▶ _About this task_
Output exactly the span of lines beginning with the one that holds "## requestAnimationFrame 制作动画" and ending with the last line of the data below.
____
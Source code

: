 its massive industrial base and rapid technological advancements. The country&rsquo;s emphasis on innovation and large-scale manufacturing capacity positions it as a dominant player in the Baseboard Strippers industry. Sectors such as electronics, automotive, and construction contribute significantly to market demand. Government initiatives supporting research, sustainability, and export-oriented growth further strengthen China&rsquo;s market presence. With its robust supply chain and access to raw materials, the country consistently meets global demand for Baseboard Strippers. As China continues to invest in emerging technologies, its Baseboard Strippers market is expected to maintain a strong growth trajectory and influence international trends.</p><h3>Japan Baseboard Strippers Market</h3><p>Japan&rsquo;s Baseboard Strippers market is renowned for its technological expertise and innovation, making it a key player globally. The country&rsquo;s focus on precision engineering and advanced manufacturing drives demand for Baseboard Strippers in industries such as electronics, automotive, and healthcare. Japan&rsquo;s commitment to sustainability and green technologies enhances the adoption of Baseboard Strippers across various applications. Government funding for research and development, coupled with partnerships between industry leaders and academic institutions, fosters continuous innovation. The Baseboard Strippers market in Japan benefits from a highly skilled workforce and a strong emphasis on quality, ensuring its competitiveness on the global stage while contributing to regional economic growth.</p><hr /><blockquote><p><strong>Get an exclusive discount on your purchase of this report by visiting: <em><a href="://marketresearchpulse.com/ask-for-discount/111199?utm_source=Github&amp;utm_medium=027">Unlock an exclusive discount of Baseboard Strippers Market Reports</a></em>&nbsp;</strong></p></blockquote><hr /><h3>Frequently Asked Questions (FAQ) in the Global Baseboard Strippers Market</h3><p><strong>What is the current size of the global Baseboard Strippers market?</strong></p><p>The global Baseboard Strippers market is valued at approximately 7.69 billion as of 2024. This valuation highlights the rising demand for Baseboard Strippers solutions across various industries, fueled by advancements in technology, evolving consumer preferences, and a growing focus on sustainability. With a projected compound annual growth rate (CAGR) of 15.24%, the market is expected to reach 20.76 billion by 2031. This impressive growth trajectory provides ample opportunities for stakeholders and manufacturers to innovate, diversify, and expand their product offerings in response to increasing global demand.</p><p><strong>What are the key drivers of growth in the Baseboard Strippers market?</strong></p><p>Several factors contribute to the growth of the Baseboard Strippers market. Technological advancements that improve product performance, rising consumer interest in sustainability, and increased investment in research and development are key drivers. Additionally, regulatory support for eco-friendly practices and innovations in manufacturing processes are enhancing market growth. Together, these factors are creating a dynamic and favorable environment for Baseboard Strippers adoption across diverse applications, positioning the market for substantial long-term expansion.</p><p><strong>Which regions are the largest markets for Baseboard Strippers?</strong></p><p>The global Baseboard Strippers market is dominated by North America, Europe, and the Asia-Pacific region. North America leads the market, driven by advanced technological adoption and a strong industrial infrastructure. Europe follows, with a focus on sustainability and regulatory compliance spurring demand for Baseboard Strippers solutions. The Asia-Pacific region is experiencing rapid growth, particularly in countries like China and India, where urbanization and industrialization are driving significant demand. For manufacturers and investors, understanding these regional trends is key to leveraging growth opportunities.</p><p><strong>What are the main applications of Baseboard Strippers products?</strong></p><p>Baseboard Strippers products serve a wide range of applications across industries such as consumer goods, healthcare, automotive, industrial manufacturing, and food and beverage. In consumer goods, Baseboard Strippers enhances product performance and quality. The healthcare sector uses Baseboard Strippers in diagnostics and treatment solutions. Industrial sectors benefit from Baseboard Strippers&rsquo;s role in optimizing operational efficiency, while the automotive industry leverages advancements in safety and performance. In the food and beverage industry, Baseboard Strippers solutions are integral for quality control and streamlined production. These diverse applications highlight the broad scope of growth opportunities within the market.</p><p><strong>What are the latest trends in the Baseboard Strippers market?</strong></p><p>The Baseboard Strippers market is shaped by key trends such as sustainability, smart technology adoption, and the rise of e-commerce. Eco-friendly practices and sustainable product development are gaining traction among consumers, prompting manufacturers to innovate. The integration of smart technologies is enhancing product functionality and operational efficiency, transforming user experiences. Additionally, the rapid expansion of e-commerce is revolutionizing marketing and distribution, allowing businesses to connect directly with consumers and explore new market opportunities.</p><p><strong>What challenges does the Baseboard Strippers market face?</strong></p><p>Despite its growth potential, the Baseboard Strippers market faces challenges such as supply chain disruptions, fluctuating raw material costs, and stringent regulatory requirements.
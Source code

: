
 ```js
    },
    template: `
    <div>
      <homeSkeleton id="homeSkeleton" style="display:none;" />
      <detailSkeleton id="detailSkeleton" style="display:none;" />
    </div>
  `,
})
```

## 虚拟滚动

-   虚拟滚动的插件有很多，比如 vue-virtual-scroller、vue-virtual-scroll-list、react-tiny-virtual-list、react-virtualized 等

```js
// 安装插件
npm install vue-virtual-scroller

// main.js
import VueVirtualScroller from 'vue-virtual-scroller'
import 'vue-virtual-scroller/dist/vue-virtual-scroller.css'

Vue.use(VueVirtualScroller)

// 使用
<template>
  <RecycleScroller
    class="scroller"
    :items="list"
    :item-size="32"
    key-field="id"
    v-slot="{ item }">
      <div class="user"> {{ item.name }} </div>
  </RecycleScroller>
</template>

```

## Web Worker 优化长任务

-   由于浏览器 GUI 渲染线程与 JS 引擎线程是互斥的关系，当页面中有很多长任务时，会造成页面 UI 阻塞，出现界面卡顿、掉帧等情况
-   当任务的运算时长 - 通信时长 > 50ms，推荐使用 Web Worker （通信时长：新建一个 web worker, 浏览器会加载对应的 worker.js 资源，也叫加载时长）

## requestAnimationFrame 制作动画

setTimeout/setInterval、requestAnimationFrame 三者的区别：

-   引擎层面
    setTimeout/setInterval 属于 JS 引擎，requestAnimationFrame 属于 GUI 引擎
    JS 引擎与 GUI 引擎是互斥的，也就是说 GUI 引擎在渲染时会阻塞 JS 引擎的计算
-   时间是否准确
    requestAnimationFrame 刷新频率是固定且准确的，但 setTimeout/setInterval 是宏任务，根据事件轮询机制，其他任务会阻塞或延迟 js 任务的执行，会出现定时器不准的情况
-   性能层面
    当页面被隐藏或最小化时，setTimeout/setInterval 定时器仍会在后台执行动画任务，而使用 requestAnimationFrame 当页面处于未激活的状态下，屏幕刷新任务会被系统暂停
____
▶ _Task answer_
## requestAnimationFrame 制作动画

setTimeout/setInterval、requestAnimationFrame 三者的区别：

-   引擎层面
    setTimeout/setInterval 属于 JS 引擎，requestAnimationFrame 属于 GUI 引擎
    JS 引擎与 GUI 引擎是互斥的，也就是说 GUI 引擎在渲染时会阻塞 JS 引擎的计算
-   时间是否准确
    requestAnimationFrame 刷新频率是固定且准确的，但 setTimeout/setInterval 是宏任务，根据事件轮询机制，其他任务会阻塞或延迟 js 任务的执行，会出现定时器不准的情况
-   性能层面
    当页面被隐藏或最小化时，setTimeout/setInterval 定时器仍会在后台执行动画任务，而使用 requestAnimationFrame 当页面处于未激活的状态下，屏幕刷新任务会被系统暂停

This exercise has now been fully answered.